Indigesto! Li em algum lugar que Desonra é um romance de formação às avessas e essa é de fato sua melhor definição.
Na trama o professor David Lurie, convicto de suas virtudes, cai em desgraça após se envolver com uma aluna, e uma vez refugiado no coração da África é assolado por um mundo voraz que abala todas suas convicções.
Narrado pelo ponto de vista de Lurie, o livro remete um pouco ao universo masculino deturpado de Philip Roth, mas a obra de Coetzee tem um tom mais interpessoal. Diante de forças incontroláveis, como a humilhação e a desonra, da violência, da existência de estruturas sociais que ignoram completamente sua história e do choque de consciência entre os sentimentos com relação à aluna Melanie e à filha Lucy, vemos a transformação de todo um corpo de personagens pelos olhos de Lurie, que tenta consumir essa nova e intragável realidade.
O livro se passa na África do Sul pós Apartheid, mas confesso ser difícil enxergar esse recorte histórico, uma vez que o livro tem um aspecto mais filosófico. O que se vê é a jornada de uma pessoa estabelecida num estilo de vida tipicamente ocidental, lançada num mundo... diferente... selvagem, onde as estruturas de poder tem códigos éticos e morais próprios.
"Ética" e "Lei" são os grandes temas debatidos nas entrelinhas do livro. Temas que o autor separa muito bem e cita nas pouquíssimas entrevistas que dá, ditam o tom de Desonra. O grande debate é até que ponto os direitos e os deveres andam juntos e qual direito é menos importante: a dos animais à vida, as mulheres ao próprio corpo, os homens ao desejo, o status social?

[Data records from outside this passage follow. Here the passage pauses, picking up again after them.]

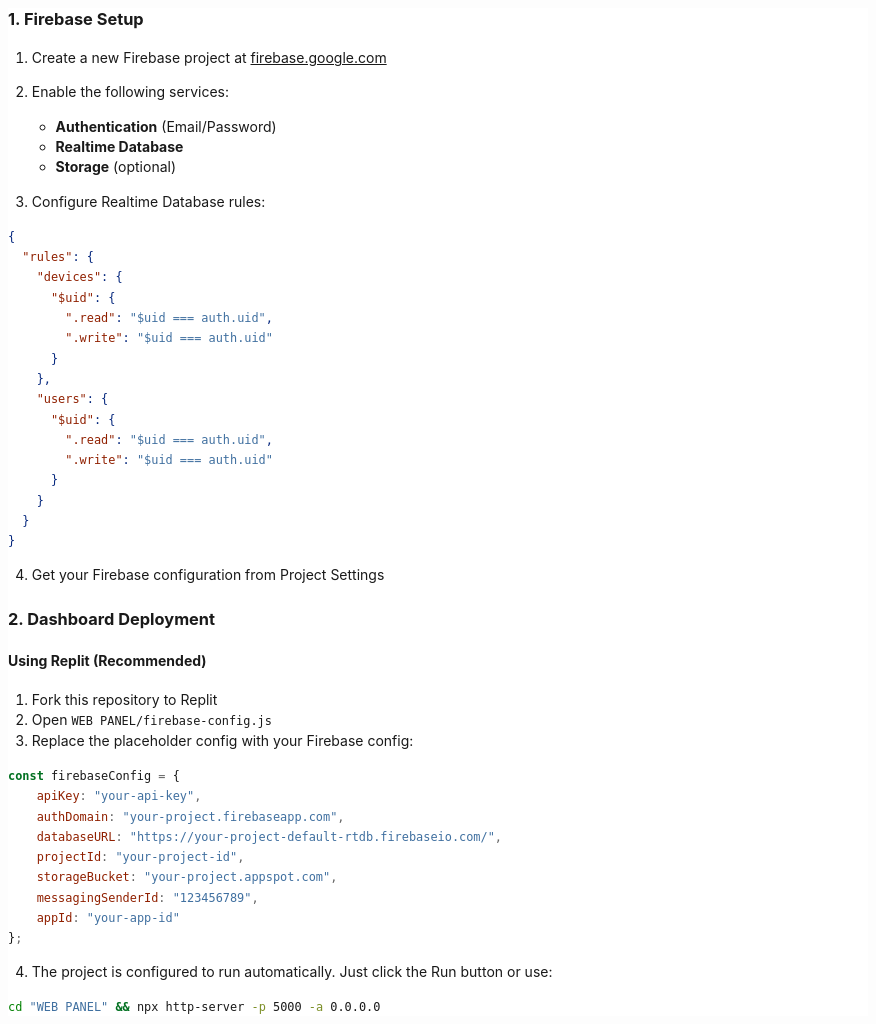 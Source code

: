 ### 1. Firebase Setup

1. Create a new Firebase project at [firebase.google.com](https://firebase.google.com)

2. Enable the following services:
   - **Authentication** (Email/Password)
   - **Realtime Database**
   - **Storage** (optional)

3. Configure Realtime Database rules:
```json
{
  "rules": {
    "devices": {
      "$uid": {
        ".read": "$uid === auth.uid",
        ".write": "$uid === auth.uid"
      }
    },
    "users": {
      "$uid": {
        ".read": "$uid === auth.uid",
        ".write": "$uid === auth.uid"
      }
    }
  }
}
```

4. Get your Firebase configuration from Project Settings

### 2. Dashboard Deployment

#### Using Replit (Recommended)

1. Fork this repository to Replit
2. Open `WEB PANEL/firebase-config.js`
3. Replace the placeholder config with your Firebase config:

```javascript
const firebaseConfig = {
    apiKey: "your-api-key",
    authDomain: "your-project.firebaseapp.com",
    databaseURL: "https://your-project-default-rtdb.firebaseio.com/",
    projectId: "your-project-id",
    storageBucket: "your-project.appspot.com",
    messagingSenderId: "123456789",
    appId: "your-app-id"
};
```

4. The project is configured to run automatically. Just click the Run button or use:
```bash
cd "WEB PANEL" && npx http-server -p 5000 -a 0.0.0.0
```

Sem lições de moral ou acontecimentos atenuantes, o debate é puramente interior. Entre estupros e humilhações — violações, é a palavra que melhor se aplica aqui, mesmo sem um significado específico — David Lurie segue seu desenvolvimento. Não um típico jovem com toda uma vida pela frente, mas um velho incapaz de moldar o mundo e preso aos absurdos que a vida lhe impôs.